SCHULZE KLAUS: Timewind (1975)
“Timewind is the album where Klaus Schulze spreads his wings to reach a full rhythmic maturity and atmospheric undertaken with Blackdance”
CD 1 (59:13)
Bayreuth Return 30:25
Wahnfried 1883 28:37
CD 2 Bonus Tracks (56:14)
Echoes of Time 38:42
Solar Wind 12:35
Windy Times 4:57
Brain Records | 833 128-2 (59:13)
Revisited Records SPV 305492 DCD - REV 070 (56:14)
(Berlin School) (V.F.)
We are in 1975! Pink Floyd pushes the excitations of progressive music by using an atmospheric and floating approach with Wish you Were Here. Progressive rock takes more nobility and electronic rock continues its cosmic momentum. While Tangerine Dream releases the dark Rubycon, Klaus Schulze molds his spectral waves to offer us a clear and clean work that hides in a splendid artwork signed by Urs Amman. Dedicated to Richard Wagner, TIMEWIND is a long cosmic journey worn on the wings of time that is as enchanting as the artwork of Urs Amman.
A metal wind blows on a dusty dune, pushing multitudes of sonic bits that twirl in the ambient air. Cold winds freeze time on a bass line whose minimalist pulsations turn in loops, while the cosmic touch of Klaus Schulze settles with the waves of his Farfisa and the effects of his synthesizer. These loops undulate on a movement of the sequencer which is increasing with a heavier amplitude. Everything is sweetness and finesse. On a heavy bass line that tackles with darkness, Bayreuth Return drags its harmonies on these dark strata that will leave their sound traces for years to come. And the return of Bayreuth is done with a cyclic swirl of synth layers that roll with subtle deviations, keeping the same fineness of movement until it stops to contemplate the extent of the road to follow. In the distance, the horizon is flat and desert. It is made up of the same hypnotic sound abundance that attracts Bayreuth Return to its endless march. A solitary march where lizards grow hoarse breaths, lifting cosmic dust that evaporate on minimalist rhythms stuck in sequences.
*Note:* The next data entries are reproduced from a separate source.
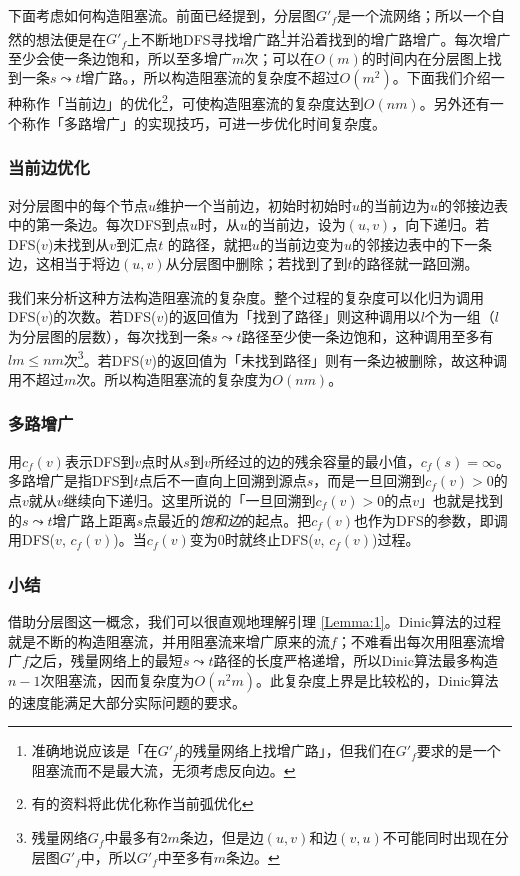 \documentclass[a4paper]{ctexbook}
\begin{document}
  下面考虑如何构造阻塞流。前面已经提到，分层图$G'_f$是一个流网络；所以一个自然的想法便是在$G'_f$上不断地DFS寻找增广路\footnote{准确地说应该是「在$G'_f$的残量网络上找增广路」，但我们在$G'_f$要求的是一个阻塞流而不是最大流，无须考虑反向边。}并沿着找到的增广路增广。每次增广至少会使一条边饱和，所以至多增广$m$次；可以在$O(m)$的时间内在分层图上找到一条$s\leadsto t$增广路。，所以构造阻塞流的复杂度不超过$O(m^2)$。下面我们介绍一种称作「当前边」的优化\footnote{有的资料将此优化称作当前弧优化}，可使构造阻塞流的复杂度达到$O(nm)$。另外还有一个称作「多路增广」的实现技巧，可进一步优化时间复杂度。
  \subsubsection*{当前边优化}
  对分层图中的每个节点$u$维护一个当前边，初始时初始时$u$的当前边为$u$的邻接边表中的第一条边。每次DFS到点$u$时，从$u$的当前边，设为$(u,v)$，向下递归。若DFS($v$)未找到从$v$到汇点$t$ 的路径，就把$u$的当前边变为$u$的邻接边表中的下一条边，这相当于将边$(u,v)$从分层图中删除；若找到了到$t$的路径就一路回溯。

  我们来分析这种方法构造阻塞流的复杂度。整个过程的复杂度可以化归为调用DFS($v$)的次数。若DFS($v$)的返回值为「找到了路径」则这种调用以$l$个为一组（$l$为分层图的层数），每次找到一条$s\leadsto t$路径至少使一条边饱和，这种调用至多有$lm\le nm$次\footnote{残量网络$G_f$中最多有$2m$条边，但是边$(u,v)$和边$(v,u)$不可能同时出现在分层图$G'_f$中，所以$G'_f$中至多有$m$条边。}。若DFS($v$)的返回值为「未找到路径」则有一条边被删除，故这种调用不超过$m$次。所以构造阻塞流的复杂度为$O(nm)$。
  \subsubsection*{多路增广}
  用$c_f(v)$表示DFS到$v$点时从$s$到$v$所经过的边的残余容量的最小值，$c_f(s) = \infty$。
  多路增广是指DFS到$t$点后不一直向上回溯到源点$s$，而是一旦回溯到$c_f(v)>0$的点$v$就从$v$继续向下递归。这里所说的「一旦回溯到$c_f(v)>0$的点$v$」也就是找到的$s\leadsto t$增广路上距离$s$点最近的\emph{饱和边}的起点。把$c_f(v)$也作为DFS的参数，即调用DFS($v$, $c_f(v)$)。当$c_f(v)$变为$0$时就终止DFS($v$, $c_f(v)$)过程。

  \subsubsection*{小结}
  借助分层图这一概念，我们可以很直观地理解引理 \ref{Lemma:1}。Dinic算法的过程就是不断的构造阻塞流，并用阻塞流来增广原来的流$f$；不难看出每次用阻塞流增广$f$之后，残量网络上的最短$s\leadsto t$路径的长度严格递增，所以Dinic算法最多构造$n-1$次阻塞流，因而复杂度为$O(n^2m)$。此复杂度上界是比较松的，Dinic算法的速度能满足大部分实际问题的要求。
\end{document}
And these rhythms dance loosely in a swirling abyss, abruptly ending the musical odyssey of Bayreuth Return. If you liked this intergalactic journey, Wahnfried 1883, inspired by Wagner's works, continues in the same vein. In a latent state of suspension, the introduction is soaked with a heavy synth sail whose waves float with passion but barely move. Frozen in time, the movement is surrounded by angels' dust that flutters on subtle sequences moving with the delicacy of a spiral in a state of weightlessness. Slow, supple and superbly rich, Wahnfried 1883 is an intense journey to the hearts of analogous sounds and its hovering movements, on the edge of a cosmos that we did not know was so seductive.
TIMEWIND is the album that revealed Klaus Schulze to the American public. And that's understandable. Schulze manipulates heavy rhythms and sequences with more maturity and depth. If Bayreuth Return smashes the bass portion from our speakers with its undulating and rebellious bass line, the strata that adorn the sidereal beauty of Wahnfried 1883 immerse themselves with all the depth that belongs to Klaus Schulze's unique vision. It is the fusion of his earlier works and it is with this growing maturity that he imposes his style in order to prepare us for other great works. For the time it's a colossal work that would unlock the inspiration and audacity of many newcomers. (April 2005)
A re-edition of TIMEWIND! Is it worth it? It seems to me that the original version has a more depth in the sound fields. But in the end, the more current sound of this version offers this enchantment that equal the vinyl comparison versus the arrival of the compact disc. Was it worth a double cd set? Absolutely! And this is the most interesting point here, even if they are variations on the same themes that bring another dimension to TIMEWIND titles. Echoes of Times and Solar Wind are two variations of Bayreuth Return performed in concert. Klaus Schulze played his classic 3 times, in almost 2 hours, with different shots. After a pause, he resumes the concert in a different way. Only the sequences are identical. The changes are reflected in the intros. Solar Wind is simply divine with its fluidity, while Windy Times, written in 2000, is a remake of Wahnfried 1883. A kind of mix. It is shorter and faster, while taking place on the same sequenced pattern. I found it very good. Good as the whole of this re-edition. Schulze! There is just him to fill his fans while abusing him. Everyone has his share! A more brilliant sound, nice bonus tracks and a beautiful booklet, with all the drawings that we found on the original cover. It's a wonderful journey back in time with the man with timeless music.